Every single thing we did was on my initiative, and by the third night I was ready to cry. We had a talk, and I told him straight up that he needed to try and bridge the divide between us, because I was going bonkers. He again mentioned his ex girlfriend and her apparent dislike for touching of any kind, but he did spend the rest of the evening touching me a lot. He was also mostly drunk at the time, so I dunno. Whatever. For those few hours I was actually happy and felt like it was finally coming together. He said he loved me, and seemed panicked when I admitted I couldn't say it back yet. But only a few hours later I said it back to him anyway, because I really thought we'd solved whatever hangup he'd had, and that he would now show actual interest in me. He promised he'd try, and I proimised in return that I'd give him time.
I dropped him off at the airport the next day, and while there was once again some weirdness with the pda, I still figured he was easing into it after a bad experience.
Then came a week of almost complete silence. But we'd both had fairly busy weeks ahead of us, and I'd managed to give him my flu, so I'd expected it to a degree. He still contacted me for sex, but otherwise, nothing. I struggled with jealousy because he seemed to have no problem talking to a friend of mine on Twitter (one he had previously labeled "hot") and it finally hurt so much that I asked said friend to talk to him about it. To his credit he immediately talked to me, and we had a pretty painful conversation about how I felt like he only ever talked to me when he had needs (emotional or physical) and he gave the explanation that he suffered from crippling anxiety, and was terrified of disappointing me.
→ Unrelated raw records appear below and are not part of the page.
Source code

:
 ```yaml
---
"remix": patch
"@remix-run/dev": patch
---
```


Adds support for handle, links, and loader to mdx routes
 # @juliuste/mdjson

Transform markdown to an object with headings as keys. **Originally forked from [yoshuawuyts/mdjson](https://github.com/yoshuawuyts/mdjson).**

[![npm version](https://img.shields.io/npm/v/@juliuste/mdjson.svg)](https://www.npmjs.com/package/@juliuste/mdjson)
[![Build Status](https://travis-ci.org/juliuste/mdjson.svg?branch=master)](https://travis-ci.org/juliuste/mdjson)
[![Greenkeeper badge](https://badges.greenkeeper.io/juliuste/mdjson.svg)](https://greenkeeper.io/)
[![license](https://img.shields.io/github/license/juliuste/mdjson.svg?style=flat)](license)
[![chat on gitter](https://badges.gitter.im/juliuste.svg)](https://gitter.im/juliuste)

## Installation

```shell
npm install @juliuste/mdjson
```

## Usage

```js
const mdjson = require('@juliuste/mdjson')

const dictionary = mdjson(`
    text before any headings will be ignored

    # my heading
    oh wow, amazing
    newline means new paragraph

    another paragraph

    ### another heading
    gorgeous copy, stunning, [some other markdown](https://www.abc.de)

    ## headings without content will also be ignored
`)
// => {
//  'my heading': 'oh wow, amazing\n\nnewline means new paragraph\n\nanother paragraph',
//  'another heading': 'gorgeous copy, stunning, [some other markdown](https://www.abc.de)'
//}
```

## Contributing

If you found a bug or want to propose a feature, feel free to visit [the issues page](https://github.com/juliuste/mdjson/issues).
When I asked if he'd gotten help he said he'd tried it, but it hadn't worked. That didn't sound promising, but I put it aside for later.
I expressed my need for contact from him, if nothing else just to show that he was working on it, and we agreed on an arrangement where he would talk to me every day, if only just an emoji, or to tell me he didn't feel like talking. In return I promised to give him more time. I even begged him to set a phone alert, so he wouldn't spiral into crippling despair if he failed to remember one day, and even though he was reluctant, he told me he'd set one.
A week after that he was back to only talking to me when I talked to him first (Except for once when he asked for sex, and I'm not counting that.), and the first day where I didn't speak to him once, he didn't contact me at all.
I was really hurt, because not only had he broken his promise, he had also also presumably lied to me. And that's a dealbreaker. I had told him this several times, so it's not like it was news.
When I told him I needed to break up he was not surprised. He expressed a desire for us to be friends, but seeing as he hadn't even managed to show enough interest that I would have even called him a friend if we hadn't been together, I didn't think that was a good idea, and I told him to get back to me if he ever spent some time working on his anxiety issues.
He didn't seem terribly upset, though, apart from a Twitter update later about how his day sucked. He didn't try and defend himself, he didn't try and work out another arrangement. He just said he "probably wasn't ready for a relationship", and that was it. In comparison he'd cried pretty hard when we had our talk a couple weeks prior, or at least he said he had. It was over text, so I dunno. It felt cold and like I was being thrown aside, even though I was the one breaking up with him. I'd been so worried about doing it, because I thought he'd be upset. Guess not. We lasted two months and one day.
So I'm left with the only conclusion that I was the "better than nothing" option. He had a need for sex and someone to worry about him. My needs never even entered the picture.
And that hurts more than anything else.